(DATASET EXTRACT begins)

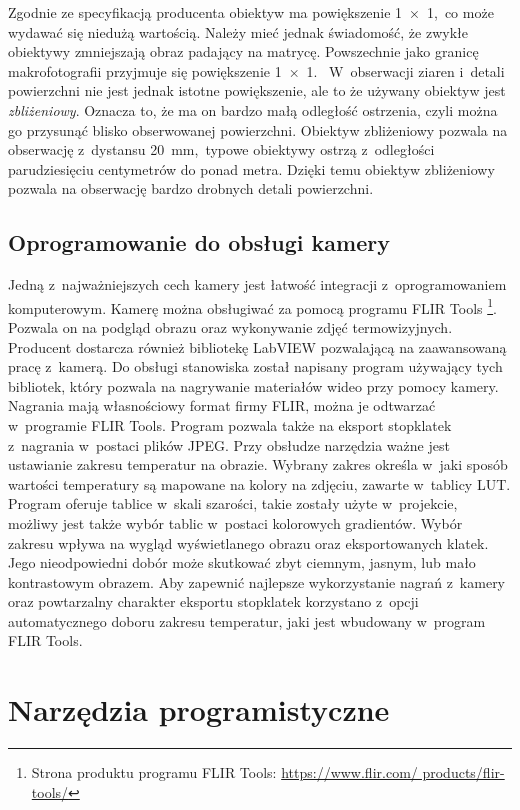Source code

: Zgodnie ze specyfikacją producenta obiektyw ma powiększenie \num{1x1},~co może
wydawać się niedużą wartością.
Należy mieć jednak świadomość, że zwykłe obiektywy zmniejszają obraz padający na
matrycę.
Powszechnie jako granicę makrofotografii przyjmuje się powiększenie \num{1x1}.~%
W~obserwacji ziaren i~detali powierzchni nie jest jednak istotne powiększenie,
ale to że używany obiektyw jest \emph{zbliżeniowy}.
Oznacza to, że ma on bardzo małą odległość ostrzenia, czyli można go przysunąć
blisko obserwowanej powierzchni.
Obiektyw zbliżeniowy pozwala na obserwację z~dystansu
\SI{20}{\milli\meter},~typowe obiektywy ostrzą z~odległości parudziesięciu
centymetrów do ponad metra.
Dzięki temu obiektyw zbliżeniowy pozwala na obserwację bardzo drobnych detali
powierzchni.

\subsection{Oprogramowanie do obsługi kamery}
\label{subsec:camera_soft}
Jedną z~najważniejszych cech kamery jest łatwość integracji z~oprogramowaniem
komputerowym.
Kamerę można obsługiwać za pomocą programu FLIR Tools%
\footnote{%
    Strona produktu programu FLIR Tools:
    \url{https://www.flir.com/   products/flir-tools/}}.
Pozwala on na podgląd obrazu oraz wykonywanie zdjęć termowizyjnych.
Producent dostarcza również bibliotekę LabVIEW pozwalającą na zaawansowaną
pracę z~kamerą.
Do obsługi stanowiska został napisany program używający tych bibliotek, który
pozwala na nagrywanie materiałów wideo przy pomocy kamery.
Nagrania mają własnościowy format firmy FLIR, można je odtwarzać w~programie
FLIR Tools.
Program pozwala także na eksport stopklatek z~nagrania w~postaci plików JPEG.
Przy obsłudze narzędzia ważne jest ustawianie zakresu temperatur na obrazie.
Wybrany zakres określa w~jaki sposób wartości temperatury są mapowane na kolory
na zdjęciu, zawarte w~tablicy LUT.
Program oferuje tablice w~skali szarości, takie zostały użyte w~projekcie,
możliwy jest także wybór tablic w~postaci kolorowych gradientów.
Wybór zakresu wpływa na wygląd wyświetlanego obrazu oraz eksportowanych klatek.
Jego nieodpowiedni dobór może skutkować zbyt ciemnym, jasnym, lub mało
kontrastowym obrazem.
Aby zapewnić najlepsze wykorzystanie nagrań z~kamery oraz powtarzalny charakter
eksportu stopklatek korzystano z~opcji automatycznego doboru zakresu temperatur, 
jaki jest wbudowany w~program FLIR Tools.

\section{Narzędzia programistyczne}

(DATASET EXTRACT ends)

* TASK OBJECTIVE: Each line in the data that holds the string "powierzchni" must be returned.

* OUTPUT OF THE TASK:
W~obserwacji ziaren i~detali powierzchni nie jest jednak istotne powiększenie,
blisko obserwowanej powierzchni.
powierzchni.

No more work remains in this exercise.